PROBLEM TO SOLVE>
Transcribe the data exactly, stopping after the "identity' = identity \oplus" line.

Plain-text document sources>
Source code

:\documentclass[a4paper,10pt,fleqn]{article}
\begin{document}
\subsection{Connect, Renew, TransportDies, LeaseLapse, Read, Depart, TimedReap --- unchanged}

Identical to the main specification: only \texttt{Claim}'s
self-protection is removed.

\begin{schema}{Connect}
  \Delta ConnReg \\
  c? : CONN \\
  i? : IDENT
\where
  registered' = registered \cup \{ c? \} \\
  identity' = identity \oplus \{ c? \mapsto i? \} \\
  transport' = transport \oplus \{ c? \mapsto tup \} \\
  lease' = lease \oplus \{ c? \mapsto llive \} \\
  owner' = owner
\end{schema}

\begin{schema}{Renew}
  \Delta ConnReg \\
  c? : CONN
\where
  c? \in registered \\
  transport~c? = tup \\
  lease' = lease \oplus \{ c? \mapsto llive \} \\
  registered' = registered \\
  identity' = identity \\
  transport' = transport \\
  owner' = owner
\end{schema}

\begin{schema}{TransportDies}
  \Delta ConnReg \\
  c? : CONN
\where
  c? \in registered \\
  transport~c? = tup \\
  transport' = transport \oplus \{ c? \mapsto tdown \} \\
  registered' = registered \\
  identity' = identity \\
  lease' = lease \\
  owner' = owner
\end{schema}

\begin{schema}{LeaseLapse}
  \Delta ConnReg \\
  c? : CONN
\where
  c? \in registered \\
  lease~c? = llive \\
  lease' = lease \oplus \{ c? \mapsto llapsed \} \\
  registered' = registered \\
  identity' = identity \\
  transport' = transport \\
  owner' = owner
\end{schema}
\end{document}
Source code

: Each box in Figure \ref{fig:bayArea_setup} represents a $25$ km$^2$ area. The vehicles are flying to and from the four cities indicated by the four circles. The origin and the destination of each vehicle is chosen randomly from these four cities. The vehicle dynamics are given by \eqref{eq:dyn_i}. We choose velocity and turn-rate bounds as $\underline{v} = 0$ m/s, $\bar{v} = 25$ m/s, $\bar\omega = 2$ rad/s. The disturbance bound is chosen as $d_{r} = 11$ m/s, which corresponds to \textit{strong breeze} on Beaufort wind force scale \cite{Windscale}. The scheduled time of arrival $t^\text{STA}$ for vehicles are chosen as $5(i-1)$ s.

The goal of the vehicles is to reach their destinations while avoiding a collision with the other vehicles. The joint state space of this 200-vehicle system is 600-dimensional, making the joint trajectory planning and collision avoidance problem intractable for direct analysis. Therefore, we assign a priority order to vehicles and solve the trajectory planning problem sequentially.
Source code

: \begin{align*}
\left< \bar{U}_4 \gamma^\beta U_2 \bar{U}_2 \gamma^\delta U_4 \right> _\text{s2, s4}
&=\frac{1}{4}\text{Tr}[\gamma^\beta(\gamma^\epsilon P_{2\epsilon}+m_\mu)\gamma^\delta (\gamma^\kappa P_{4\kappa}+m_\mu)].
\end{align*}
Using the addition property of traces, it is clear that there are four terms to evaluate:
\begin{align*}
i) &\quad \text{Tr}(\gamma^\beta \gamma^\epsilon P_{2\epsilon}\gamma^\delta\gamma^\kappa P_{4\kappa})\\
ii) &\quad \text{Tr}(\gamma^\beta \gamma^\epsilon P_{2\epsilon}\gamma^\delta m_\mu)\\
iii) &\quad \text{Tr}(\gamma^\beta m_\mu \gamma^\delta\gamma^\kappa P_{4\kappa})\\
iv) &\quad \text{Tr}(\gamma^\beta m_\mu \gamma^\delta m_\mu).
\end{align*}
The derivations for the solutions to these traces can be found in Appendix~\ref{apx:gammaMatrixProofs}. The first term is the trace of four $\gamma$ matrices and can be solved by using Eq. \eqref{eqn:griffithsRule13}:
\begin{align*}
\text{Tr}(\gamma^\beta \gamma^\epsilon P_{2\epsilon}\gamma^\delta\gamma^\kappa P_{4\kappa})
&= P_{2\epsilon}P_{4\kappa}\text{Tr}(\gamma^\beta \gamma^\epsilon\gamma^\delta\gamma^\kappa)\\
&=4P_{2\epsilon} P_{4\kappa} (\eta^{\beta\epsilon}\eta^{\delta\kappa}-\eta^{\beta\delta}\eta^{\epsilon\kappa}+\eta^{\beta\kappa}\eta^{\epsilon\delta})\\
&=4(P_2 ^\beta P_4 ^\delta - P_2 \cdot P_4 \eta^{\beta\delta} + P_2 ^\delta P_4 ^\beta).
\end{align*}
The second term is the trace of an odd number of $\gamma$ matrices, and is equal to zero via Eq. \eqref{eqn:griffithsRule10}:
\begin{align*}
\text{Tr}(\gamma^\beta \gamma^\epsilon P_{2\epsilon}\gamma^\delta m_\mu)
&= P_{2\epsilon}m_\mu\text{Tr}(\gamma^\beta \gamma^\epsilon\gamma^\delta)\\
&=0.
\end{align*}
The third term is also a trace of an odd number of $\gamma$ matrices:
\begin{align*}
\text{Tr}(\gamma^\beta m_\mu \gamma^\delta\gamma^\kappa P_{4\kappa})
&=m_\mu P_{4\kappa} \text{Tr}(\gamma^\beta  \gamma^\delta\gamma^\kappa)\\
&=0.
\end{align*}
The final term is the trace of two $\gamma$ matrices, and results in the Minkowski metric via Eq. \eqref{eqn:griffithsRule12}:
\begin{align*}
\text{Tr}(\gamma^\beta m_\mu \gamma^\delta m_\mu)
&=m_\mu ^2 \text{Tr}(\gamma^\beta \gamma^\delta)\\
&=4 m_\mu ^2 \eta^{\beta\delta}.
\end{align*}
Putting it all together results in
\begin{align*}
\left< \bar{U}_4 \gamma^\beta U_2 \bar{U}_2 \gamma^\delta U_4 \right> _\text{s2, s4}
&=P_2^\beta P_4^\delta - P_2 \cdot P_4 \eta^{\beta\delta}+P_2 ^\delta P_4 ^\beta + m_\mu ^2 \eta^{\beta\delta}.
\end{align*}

SOLUTION TO THIS EXERCISE>
Source code

:\documentclass[a4paper,10pt,fleqn]{article}
\begin{document}
\subsection{Connect, Renew, TransportDies, LeaseLapse, Read, Depart, TimedReap --- unchanged}

Identical to the main specification: only \texttt{Claim}'s
self-protection is removed.

\begin{schema}{Connect}
  \Delta ConnReg \\
  c? : CONN \\
  i? : IDENT
\where
  registered' = registered \cup \{ c? \} \\
  identity' = identity \oplus \{ c? \mapsto i? \} \\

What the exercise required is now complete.